**PROMPT**
After finding the line with "0.07+1.7\,m_0$ capped to" in the data below, set down exactly each line through the one with "the period table", inclusive, and stop there.

Source texts of formatted documents
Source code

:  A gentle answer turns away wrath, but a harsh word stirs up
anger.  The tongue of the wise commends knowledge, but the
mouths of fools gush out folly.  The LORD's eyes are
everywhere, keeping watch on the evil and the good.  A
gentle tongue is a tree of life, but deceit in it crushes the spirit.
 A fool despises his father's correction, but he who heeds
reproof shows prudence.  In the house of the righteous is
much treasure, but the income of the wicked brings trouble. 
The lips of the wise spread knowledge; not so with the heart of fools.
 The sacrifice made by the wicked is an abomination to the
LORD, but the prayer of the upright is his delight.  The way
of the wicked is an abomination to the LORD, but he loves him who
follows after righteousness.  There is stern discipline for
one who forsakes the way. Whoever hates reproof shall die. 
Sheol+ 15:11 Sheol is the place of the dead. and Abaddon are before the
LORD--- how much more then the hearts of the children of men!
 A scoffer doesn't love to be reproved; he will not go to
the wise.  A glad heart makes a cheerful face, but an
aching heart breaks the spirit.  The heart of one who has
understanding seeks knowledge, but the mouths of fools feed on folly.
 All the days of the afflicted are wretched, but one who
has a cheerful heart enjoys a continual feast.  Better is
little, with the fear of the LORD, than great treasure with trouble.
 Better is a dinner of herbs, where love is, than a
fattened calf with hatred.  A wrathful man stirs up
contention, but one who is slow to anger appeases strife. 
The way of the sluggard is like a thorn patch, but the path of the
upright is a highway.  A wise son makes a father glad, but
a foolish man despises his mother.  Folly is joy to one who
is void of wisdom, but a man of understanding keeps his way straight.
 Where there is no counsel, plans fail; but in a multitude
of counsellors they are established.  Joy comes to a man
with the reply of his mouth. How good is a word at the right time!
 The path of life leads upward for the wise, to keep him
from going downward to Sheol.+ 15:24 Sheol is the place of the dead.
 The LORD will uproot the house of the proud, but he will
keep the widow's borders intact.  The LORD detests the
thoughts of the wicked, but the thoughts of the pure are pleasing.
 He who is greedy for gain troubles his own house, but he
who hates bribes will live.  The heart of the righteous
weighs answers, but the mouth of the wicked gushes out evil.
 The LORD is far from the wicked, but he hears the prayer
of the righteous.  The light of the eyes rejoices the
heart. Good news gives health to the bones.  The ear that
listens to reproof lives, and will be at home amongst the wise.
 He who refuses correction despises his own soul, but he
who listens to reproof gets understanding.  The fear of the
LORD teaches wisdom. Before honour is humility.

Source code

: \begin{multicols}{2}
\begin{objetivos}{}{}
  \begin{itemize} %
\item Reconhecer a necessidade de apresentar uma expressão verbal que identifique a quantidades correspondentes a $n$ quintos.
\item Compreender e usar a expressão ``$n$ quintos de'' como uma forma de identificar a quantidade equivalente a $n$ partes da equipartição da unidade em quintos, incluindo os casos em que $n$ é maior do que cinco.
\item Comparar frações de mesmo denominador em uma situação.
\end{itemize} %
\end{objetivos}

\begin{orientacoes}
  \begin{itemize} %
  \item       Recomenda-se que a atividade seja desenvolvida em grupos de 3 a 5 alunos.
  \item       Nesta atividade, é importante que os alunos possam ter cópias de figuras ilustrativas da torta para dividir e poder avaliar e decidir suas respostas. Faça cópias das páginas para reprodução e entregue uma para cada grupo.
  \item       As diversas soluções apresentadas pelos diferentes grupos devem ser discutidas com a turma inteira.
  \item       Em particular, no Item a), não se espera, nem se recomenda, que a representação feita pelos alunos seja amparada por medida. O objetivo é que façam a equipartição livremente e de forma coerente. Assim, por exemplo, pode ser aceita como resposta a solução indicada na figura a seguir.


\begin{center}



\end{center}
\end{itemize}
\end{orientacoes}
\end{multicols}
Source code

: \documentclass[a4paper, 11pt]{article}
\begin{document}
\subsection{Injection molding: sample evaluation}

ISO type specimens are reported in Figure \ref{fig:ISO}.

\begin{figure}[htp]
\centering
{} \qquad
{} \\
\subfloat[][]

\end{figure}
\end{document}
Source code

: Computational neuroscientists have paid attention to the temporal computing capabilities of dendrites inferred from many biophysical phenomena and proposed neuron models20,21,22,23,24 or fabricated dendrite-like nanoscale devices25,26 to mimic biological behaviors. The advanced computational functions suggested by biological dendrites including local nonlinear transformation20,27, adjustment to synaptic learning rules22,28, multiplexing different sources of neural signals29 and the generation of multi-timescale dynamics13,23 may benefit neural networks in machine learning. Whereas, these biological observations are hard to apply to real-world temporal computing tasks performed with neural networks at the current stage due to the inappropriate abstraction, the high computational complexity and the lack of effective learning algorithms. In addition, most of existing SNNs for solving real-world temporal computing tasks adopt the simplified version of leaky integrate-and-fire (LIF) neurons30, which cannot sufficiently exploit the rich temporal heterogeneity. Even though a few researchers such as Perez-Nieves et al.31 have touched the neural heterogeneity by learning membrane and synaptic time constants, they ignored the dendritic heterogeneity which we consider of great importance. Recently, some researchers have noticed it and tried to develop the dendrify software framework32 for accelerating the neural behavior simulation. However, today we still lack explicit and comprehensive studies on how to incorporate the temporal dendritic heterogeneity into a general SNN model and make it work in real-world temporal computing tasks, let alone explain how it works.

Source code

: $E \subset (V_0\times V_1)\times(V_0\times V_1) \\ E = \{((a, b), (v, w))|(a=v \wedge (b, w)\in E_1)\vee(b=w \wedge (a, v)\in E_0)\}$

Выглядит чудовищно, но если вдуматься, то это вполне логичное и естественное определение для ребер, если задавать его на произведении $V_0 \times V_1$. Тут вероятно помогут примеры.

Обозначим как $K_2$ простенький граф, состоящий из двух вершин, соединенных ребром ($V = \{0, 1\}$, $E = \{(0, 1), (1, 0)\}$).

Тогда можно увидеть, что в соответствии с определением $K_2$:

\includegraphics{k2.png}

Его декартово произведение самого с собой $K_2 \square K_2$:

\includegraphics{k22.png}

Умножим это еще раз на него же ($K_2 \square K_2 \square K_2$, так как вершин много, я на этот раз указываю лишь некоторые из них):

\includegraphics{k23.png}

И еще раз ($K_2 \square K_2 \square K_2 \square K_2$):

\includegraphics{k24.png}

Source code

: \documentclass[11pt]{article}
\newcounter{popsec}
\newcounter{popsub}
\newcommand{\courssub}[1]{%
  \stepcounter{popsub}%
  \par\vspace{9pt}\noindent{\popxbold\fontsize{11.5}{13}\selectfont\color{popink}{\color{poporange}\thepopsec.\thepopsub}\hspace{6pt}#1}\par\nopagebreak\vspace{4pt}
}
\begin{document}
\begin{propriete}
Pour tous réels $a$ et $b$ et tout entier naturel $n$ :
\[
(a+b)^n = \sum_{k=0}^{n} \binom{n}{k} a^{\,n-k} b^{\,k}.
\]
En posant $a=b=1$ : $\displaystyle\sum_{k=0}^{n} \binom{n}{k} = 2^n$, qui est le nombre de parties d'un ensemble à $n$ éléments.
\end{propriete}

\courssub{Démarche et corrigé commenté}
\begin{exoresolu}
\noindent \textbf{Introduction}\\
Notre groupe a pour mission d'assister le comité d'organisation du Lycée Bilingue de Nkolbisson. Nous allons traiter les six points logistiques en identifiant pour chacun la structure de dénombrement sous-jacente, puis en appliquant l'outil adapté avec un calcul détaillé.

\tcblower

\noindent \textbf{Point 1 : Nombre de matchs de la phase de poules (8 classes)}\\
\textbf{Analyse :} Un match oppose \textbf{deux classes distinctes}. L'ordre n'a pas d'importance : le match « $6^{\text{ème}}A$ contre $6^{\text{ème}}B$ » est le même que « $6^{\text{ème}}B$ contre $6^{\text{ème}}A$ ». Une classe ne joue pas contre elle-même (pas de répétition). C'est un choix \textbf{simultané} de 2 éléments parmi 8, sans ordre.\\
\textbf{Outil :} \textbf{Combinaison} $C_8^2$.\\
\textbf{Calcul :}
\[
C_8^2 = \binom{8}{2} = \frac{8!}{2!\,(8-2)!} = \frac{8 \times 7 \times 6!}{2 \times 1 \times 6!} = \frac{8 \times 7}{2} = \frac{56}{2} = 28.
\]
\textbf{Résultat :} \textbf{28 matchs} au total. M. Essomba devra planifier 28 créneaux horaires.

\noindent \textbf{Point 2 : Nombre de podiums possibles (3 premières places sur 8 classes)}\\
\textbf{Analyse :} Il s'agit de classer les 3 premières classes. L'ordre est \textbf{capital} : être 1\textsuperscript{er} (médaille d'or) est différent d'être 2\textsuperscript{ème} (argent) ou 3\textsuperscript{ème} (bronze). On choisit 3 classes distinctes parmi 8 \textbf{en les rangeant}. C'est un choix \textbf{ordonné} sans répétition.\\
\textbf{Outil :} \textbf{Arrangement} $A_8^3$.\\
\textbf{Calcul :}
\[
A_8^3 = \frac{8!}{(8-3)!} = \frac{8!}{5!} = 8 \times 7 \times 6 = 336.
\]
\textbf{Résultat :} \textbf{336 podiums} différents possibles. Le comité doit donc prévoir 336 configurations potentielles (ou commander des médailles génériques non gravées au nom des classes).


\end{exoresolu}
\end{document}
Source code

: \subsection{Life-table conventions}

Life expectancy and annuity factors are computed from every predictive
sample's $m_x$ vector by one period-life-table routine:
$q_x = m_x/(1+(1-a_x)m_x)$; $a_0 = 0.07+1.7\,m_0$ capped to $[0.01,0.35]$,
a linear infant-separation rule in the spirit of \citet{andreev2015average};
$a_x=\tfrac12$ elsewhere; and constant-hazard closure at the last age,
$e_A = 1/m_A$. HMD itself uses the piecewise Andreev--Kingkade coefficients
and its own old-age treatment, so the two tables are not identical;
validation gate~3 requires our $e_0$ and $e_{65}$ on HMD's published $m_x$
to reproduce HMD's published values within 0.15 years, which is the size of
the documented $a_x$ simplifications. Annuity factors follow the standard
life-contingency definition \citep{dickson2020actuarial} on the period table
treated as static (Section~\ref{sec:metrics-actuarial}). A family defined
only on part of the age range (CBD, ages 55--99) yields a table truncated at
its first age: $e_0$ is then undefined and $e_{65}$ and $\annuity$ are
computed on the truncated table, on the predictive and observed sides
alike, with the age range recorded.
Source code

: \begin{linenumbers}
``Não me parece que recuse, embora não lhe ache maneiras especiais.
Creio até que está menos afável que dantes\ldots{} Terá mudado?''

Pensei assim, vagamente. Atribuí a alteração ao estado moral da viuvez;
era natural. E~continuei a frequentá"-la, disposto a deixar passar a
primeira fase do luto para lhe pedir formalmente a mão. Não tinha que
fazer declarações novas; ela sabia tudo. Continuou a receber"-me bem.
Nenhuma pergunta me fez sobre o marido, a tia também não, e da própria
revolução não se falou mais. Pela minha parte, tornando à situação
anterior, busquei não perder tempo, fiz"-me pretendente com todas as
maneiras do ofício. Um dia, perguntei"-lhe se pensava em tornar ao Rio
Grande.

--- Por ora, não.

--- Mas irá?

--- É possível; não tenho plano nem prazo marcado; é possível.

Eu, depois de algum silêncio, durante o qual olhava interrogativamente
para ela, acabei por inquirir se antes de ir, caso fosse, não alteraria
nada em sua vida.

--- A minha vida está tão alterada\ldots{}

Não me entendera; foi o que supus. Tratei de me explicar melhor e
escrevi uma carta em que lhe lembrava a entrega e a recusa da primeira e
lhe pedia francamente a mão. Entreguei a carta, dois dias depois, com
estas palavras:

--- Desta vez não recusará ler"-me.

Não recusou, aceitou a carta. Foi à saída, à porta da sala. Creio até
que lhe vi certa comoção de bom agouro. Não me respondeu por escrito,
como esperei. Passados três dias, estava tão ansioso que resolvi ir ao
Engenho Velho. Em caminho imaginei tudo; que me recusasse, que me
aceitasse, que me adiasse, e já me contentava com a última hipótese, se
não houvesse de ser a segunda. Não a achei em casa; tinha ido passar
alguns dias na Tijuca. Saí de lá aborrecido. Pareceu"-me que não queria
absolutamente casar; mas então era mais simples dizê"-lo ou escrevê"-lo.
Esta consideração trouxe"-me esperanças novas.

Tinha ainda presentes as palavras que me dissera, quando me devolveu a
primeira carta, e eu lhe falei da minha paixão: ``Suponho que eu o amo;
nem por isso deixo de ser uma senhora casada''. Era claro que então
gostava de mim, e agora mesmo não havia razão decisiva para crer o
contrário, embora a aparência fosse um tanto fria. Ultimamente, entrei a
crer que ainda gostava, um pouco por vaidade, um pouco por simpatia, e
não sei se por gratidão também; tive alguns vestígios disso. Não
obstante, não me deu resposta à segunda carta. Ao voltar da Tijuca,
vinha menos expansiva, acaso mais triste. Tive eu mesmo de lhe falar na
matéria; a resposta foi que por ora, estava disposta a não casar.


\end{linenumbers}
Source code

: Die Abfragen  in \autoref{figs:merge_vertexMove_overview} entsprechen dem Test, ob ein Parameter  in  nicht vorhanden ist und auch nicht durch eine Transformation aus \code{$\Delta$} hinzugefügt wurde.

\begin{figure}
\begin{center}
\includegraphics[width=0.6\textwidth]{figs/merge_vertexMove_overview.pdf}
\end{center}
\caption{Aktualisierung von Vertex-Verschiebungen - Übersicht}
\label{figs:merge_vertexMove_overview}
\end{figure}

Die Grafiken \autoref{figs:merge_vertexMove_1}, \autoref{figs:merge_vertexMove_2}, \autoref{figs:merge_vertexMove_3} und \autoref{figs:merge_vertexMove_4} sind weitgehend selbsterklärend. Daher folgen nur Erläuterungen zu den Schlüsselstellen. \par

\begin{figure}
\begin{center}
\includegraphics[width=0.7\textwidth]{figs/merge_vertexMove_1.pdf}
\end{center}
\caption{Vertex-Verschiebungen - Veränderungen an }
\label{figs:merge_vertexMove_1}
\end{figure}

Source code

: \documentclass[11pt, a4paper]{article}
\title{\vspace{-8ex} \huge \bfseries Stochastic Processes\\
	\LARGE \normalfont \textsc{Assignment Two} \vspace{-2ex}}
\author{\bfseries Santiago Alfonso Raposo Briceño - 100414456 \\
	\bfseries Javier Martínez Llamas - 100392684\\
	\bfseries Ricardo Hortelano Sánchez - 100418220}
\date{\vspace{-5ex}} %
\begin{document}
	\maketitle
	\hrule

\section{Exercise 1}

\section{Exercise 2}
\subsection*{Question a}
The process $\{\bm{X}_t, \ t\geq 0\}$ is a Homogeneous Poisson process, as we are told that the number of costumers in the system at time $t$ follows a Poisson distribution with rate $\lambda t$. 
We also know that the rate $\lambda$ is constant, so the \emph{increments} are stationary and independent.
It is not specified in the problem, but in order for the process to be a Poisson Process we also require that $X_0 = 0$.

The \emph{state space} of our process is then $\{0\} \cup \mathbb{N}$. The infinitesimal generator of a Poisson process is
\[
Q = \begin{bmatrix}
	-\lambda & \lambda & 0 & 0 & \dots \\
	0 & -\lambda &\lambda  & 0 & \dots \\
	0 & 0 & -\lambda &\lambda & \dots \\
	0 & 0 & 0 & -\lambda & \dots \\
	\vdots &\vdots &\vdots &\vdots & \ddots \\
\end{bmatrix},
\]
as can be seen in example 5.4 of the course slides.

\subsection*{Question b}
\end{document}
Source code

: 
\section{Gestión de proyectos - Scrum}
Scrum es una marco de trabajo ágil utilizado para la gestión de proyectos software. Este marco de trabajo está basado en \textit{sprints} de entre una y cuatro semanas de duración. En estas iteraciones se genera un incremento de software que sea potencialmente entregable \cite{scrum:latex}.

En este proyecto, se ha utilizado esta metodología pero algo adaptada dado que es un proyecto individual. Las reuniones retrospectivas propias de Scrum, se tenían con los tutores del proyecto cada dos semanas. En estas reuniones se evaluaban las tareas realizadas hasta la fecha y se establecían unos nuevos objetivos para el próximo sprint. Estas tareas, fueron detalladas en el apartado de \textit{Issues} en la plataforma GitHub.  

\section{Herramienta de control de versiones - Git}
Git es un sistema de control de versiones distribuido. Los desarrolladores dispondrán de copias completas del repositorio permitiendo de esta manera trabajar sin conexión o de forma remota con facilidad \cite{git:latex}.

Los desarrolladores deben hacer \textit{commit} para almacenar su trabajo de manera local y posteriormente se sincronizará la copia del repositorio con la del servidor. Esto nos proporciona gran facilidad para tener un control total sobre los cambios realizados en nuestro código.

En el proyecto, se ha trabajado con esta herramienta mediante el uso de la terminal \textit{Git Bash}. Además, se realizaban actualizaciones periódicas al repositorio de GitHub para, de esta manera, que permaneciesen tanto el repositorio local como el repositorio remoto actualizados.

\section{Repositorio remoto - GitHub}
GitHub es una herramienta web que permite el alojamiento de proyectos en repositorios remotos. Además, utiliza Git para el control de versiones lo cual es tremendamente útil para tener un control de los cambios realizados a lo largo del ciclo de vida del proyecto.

**ANSWER TO THIS PROBLEM**
$q_x = m_x/(1+(1-a_x)m_x)$; $a_0 = 0.07+1.7\,m_0$ capped to $[0.01,0.35]$,
a linear infant-separation rule in the spirit of \citet{andreev2015average};
$a_x=\tfrac12$ elsewhere; and constant-hazard closure at the last age,
$e_A = 1/m_A$. HMD itself uses the piecewise Andreev--Kingkade coefficients
and its own old-age treatment, so the two tables are not identical;
validation gate~3 requires our $e_0$ and $e_{65}$ on HMD's published $m_x$
to reproduce HMD's published values within 0.15 years, which is the size of
the documented $a_x$ simplifications. Annuity factors follow the standard
life-contingency definition \citep{dickson2020actuarial} on the period table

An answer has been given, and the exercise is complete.